Open Ni site coupled with SO₄^2- functionality to prompt the radical interconversion of ^[rad]OH ↔ SO₄^[rad]− exploited to decompose refractory pollutants

Exposing SO₄²⁻ functionalities on Fe₂O₃ to an electric environment can produce supported SO₄^[rad]− species via radical interconversion of ^[rad]OH ↔ SO₄^[rad]−, which can degrade aqueous contaminants (phenol).
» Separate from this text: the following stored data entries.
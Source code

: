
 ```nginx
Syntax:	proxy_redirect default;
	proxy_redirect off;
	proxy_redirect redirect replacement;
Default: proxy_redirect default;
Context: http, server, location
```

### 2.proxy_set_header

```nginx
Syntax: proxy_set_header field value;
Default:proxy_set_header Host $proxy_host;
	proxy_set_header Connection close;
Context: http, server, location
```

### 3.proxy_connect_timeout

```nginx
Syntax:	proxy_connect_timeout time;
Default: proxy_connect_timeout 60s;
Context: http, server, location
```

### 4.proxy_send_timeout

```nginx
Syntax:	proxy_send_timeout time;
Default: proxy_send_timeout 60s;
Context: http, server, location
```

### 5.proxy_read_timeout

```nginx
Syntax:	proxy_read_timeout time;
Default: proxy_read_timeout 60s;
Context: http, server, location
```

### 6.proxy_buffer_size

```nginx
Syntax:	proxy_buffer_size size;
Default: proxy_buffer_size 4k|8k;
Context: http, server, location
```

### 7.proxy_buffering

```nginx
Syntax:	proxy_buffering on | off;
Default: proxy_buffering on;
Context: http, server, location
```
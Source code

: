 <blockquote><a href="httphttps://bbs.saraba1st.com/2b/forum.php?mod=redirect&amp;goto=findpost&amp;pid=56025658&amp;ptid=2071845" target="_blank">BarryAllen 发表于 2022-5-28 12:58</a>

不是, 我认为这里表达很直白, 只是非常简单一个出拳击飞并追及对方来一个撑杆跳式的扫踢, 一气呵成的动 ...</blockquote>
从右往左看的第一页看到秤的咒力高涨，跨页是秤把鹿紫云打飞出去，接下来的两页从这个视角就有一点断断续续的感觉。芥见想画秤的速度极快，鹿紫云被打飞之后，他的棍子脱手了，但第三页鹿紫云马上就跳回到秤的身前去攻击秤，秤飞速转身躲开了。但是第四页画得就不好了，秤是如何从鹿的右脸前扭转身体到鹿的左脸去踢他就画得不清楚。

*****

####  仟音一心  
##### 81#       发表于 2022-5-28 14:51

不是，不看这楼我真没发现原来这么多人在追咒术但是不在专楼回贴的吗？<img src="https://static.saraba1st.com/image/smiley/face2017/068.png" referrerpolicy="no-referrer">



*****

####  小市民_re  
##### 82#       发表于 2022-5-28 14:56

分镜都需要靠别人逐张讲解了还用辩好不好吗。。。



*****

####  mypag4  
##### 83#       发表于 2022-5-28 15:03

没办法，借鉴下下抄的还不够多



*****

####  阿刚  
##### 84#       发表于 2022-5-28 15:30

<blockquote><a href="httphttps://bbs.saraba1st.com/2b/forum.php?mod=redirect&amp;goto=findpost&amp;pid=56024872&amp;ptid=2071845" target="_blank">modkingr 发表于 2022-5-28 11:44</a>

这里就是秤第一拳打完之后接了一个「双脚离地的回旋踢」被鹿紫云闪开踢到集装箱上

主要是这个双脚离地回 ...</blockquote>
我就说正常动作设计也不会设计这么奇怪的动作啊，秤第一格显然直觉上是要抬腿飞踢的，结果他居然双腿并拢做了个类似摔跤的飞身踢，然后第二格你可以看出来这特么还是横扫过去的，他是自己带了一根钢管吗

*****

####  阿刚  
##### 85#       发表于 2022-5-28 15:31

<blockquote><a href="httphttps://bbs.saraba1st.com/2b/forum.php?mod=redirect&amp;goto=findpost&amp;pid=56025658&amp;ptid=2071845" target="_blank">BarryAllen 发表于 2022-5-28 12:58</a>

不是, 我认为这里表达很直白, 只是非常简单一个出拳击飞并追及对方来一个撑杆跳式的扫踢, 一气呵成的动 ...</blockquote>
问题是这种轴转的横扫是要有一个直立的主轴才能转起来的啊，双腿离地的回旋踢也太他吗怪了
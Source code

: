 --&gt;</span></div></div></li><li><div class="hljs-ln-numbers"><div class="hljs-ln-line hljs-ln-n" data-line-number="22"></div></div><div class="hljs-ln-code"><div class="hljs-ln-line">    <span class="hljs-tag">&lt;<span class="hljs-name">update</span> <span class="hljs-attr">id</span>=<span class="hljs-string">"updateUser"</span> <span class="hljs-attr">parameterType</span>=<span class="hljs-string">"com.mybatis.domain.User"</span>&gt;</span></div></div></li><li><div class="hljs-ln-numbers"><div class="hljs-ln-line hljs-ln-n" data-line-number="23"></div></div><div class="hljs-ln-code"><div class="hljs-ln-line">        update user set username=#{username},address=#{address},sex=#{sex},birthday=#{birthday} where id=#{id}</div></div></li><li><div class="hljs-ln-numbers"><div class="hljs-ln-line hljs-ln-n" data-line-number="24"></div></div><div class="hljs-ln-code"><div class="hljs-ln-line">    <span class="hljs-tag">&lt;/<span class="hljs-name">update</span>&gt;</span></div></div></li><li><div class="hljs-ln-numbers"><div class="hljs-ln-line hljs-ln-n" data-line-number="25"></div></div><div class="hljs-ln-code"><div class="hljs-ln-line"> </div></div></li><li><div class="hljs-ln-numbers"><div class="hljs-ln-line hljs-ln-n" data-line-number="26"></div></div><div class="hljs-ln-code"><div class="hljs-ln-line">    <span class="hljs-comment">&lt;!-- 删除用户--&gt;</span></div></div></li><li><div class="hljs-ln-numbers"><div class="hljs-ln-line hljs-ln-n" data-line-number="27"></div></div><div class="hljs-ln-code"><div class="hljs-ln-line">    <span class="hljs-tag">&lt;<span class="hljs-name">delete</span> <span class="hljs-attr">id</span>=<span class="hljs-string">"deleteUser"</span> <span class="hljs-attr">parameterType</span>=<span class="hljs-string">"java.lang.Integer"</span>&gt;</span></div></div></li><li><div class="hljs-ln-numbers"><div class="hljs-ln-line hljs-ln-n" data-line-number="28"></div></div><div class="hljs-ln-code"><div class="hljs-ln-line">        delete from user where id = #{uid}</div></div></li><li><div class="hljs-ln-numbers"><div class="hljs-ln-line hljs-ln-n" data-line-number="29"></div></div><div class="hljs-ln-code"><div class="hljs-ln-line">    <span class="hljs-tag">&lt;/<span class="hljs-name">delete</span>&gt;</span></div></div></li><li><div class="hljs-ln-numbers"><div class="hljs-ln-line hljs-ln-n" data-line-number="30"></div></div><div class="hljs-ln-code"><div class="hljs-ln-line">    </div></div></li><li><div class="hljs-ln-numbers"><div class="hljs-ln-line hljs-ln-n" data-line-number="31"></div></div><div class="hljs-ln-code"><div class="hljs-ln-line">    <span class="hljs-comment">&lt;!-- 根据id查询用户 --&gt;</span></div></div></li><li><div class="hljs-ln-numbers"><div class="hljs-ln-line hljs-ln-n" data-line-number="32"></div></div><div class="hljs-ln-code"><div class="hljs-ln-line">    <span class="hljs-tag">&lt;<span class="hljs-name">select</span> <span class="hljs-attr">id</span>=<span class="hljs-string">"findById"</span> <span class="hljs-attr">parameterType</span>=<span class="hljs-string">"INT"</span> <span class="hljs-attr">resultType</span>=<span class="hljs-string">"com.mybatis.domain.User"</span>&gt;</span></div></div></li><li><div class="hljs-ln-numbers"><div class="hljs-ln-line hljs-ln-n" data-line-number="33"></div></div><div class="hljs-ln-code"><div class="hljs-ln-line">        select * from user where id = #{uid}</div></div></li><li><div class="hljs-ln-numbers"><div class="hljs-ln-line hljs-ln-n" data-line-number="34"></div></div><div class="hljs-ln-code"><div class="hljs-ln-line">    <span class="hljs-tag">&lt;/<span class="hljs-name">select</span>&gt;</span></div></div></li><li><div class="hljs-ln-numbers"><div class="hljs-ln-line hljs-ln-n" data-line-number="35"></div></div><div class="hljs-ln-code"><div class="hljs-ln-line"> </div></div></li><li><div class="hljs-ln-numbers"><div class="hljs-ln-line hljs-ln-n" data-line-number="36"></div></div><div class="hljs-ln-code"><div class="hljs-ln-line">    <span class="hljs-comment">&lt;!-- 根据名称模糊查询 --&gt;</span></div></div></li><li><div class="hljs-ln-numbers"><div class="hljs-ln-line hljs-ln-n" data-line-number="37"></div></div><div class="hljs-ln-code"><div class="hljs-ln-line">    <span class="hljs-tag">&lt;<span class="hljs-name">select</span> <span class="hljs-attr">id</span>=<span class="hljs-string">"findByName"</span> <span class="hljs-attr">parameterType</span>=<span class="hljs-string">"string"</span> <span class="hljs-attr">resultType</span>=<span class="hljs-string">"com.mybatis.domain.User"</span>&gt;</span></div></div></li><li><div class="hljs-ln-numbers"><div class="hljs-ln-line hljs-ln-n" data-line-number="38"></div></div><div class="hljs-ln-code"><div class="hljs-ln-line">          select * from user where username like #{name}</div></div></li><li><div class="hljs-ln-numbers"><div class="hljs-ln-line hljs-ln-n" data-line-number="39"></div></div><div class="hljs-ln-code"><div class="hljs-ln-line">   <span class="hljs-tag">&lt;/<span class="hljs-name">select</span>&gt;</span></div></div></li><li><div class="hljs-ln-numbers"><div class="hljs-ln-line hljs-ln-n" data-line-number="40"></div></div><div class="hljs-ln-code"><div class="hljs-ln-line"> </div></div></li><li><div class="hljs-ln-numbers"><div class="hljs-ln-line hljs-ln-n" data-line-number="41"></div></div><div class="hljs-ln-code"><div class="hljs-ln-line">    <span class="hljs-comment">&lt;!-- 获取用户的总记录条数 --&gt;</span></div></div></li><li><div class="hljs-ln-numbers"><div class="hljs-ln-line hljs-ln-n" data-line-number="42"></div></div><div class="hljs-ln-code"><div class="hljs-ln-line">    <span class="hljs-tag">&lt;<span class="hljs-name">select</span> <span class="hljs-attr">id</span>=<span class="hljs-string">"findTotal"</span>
This methodology is unique, has substantial potential, yet, is underexplored regarding how to mechanistically account for or to further accelerate radical transfer of ^[rad]OH → SO₄^[rad]−. Herein, NiO serves as a novel platform to accommodate SO₄²⁻ functionalities, whereas the resulting SO₄²⁻-modified NiO (NiO (S)) was kinetically evaluated or subjected to density functional theory (DFT) calculations to clarify the benefits of surface Ni^δ+ (δ ≤ 2), SO₄²⁻, or ^[rad]OH → SO₄^[rad]−. NiO (S) was verified to contain abundant surface-labile O, facilitate electron transfer, and thus could increase H₂O₂ productivity. The Lewis acidity of Ni^δ+ active to cleave H₂O₂ was also improved by SO₄²⁻, as evidenced by in situ diffuse reflectance Infrared Fourier transform spectra and Bader charge calculations. This helped enhance ^[rad]OH productivity of NiO (S) over NiO, whose energetics were computed and validated that ^[rad]OH production was directed by ^[rad]OH desorption from Ni^δ+. Furthermore, electron paramagnetic resonance spectroscopy and DFT calculations also substantiated NiO (S) was energetically favorable toward radical transfer from ^[rad]OH to SO₄^[rad]−, in which Ni bound to SO₄²⁻ was identified to spur the formation of supported SO₄^[rad]− via electron exchange with SO₄²⁻/^[rad]OH. In conjunction with mechanistic elucidation using theoretical calculations, kinetic assessment of H₂O₂ scission and phenol decomposition runs under various electric potentials corroborated ^[rad]OH desorption was the rate-determining step of overall ^[rad]OH → SO₄^[rad]− pathway. Importantly, NiO (S) synthesized at 400 °C could enhance the efficiency, reusability, and stability in decomposing phenol over NiO/Fe₂O₃ functionalized with SO₄²⁻ at 300, 500, or 600 °C.